Your reply should reproduce all the data below exactly while excluding the pictures.
*** Material provided ***
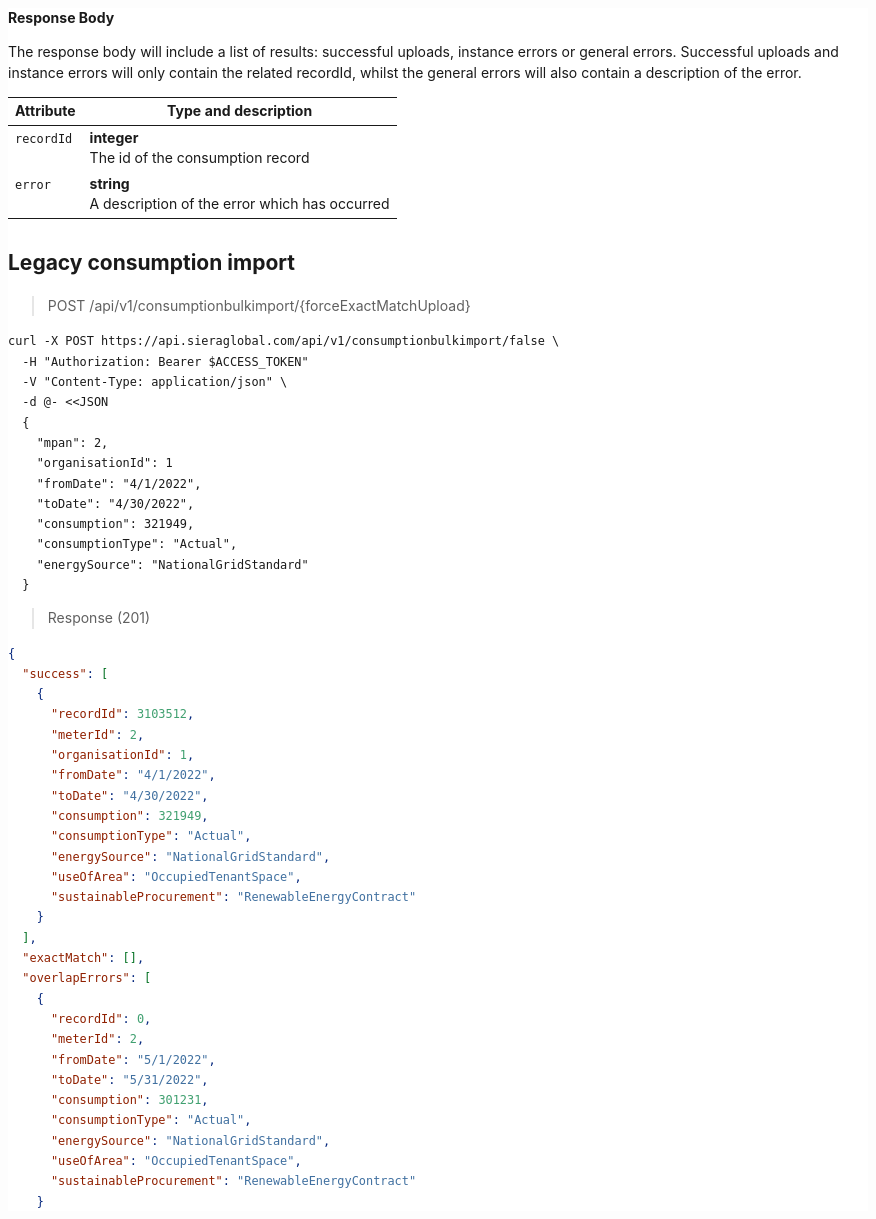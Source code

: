 **Response Body**

The response body will include a list of results: successful uploads, instance errors or general errors. Successful uploads and instance errors will only contain the related recordId, whilst the general errors will also contain a description of the error.

| Attribute  | Type and description                                         |
| ---------- | ------------------------------------------------------------ |
| `recordId` | **integer**<br/>The id of the consumption record             |
| `error`    | **string**<br/>A description of the error which has occurred |


## Legacy consumption import 

```shell
```

> POST /api/v1/consumptionbulkimport/{forceExactMatchUpload}

```shell
curl -X POST https://api.sieraglobal.com/api/v1/consumptionbulkimport/false \
  -H "Authorization: Bearer $ACCESS_TOKEN" 
  -V "Content-Type: application/json" \
  -d @- <<JSON    
  {
    "mpan": 2,
    "organisationId": 1
    "fromDate": "4/1/2022",
    "toDate": "4/30/2022",
    "consumption": 321949,
    "consumptionType": "Actual",
    "energySource": "NationalGridStandard"
  }
```

> Response (201)

```json
{
  "success": [
    {
      "recordId": 3103512,
      "meterId": 2,
      "organisationId": 1,
      "fromDate": "4/1/2022",
      "toDate": "4/30/2022",
      "consumption": 321949,
      "consumptionType": "Actual",
      "energySource": "NationalGridStandard",
      "useOfArea": "OccupiedTenantSpace",
      "sustainableProcurement": "RenewableEnergyContract"
    }
  ],
  "exactMatch": [],
  "overlapErrors": [
    {
      "recordId": 0,
      "meterId": 2,
      "fromDate": "5/1/2022",
      "toDate": "5/31/2022",
      "consumption": 301231,
      "consumptionType": "Actual",
      "energySource": "NationalGridStandard",
      "useOfArea": "OccupiedTenantSpace",
      "sustainableProcurement": "RenewableEnergyContract"
    }
```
*** End of Material provided ***
Solved problem:
Source code

: **Response Body**

The response body will include a list of results: successful uploads, instance errors or general errors. Successful uploads and instance errors will only contain the related recordId, whilst the general errors will also contain a description of the error.

| Attribute  | Type and description                                         |
| ---------- | ------------------------------------------------------------ |
| `recordId` | **integer**<br/>The id of the consumption record             |
| `error`    | **string**<br/>A description of the error which has occurred |


## Legacy consumption import 

```shell
```

> POST /api/v1/consumptionbulkimport/{forceExactMatchUpload}

```shell
curl -X POST https://api.sieraglobal.com/api/v1/consumptionbulkimport/false \
  -H "Authorization: Bearer $ACCESS_TOKEN" 
  -V "Content-Type: application/json" \
  -d @- <<JSON    
  {
    "mpan": 2,
    "organisationId": 1
    "fromDate": "4/1/2022",
    "toDate": "4/30/2022",
    "consumption": 321949,
    "consumptionType": "Actual",
    "energySource": "NationalGridStandard"
  }
```

> Response (201)

```json
{
  "success": [
    {
      "recordId": 3103512,
      "meterId": 2,
      "organisationId": 1,
      "fromDate": "4/1/2022",
      "toDate": "4/30/2022",
      "consumption": 321949,
      "consumptionType": "Actual",
      "energySource": "NationalGridStandard",
      "useOfArea": "OccupiedTenantSpace",
      "sustainableProcurement": "RenewableEnergyContract"
    }
  ],
  "exactMatch": [],
  "overlapErrors": [
    {
      "recordId": 0,
      "meterId": 2,
      "fromDate": "5/1/2022",
      "toDate": "5/31/2022",
      "consumption": 301231,
      "consumptionType": "Actual",
      "energySource": "NationalGridStandard",
      "useOfArea": "OccupiedTenantSpace",
      "sustainableProcurement": "RenewableEnergyContract"
    }
```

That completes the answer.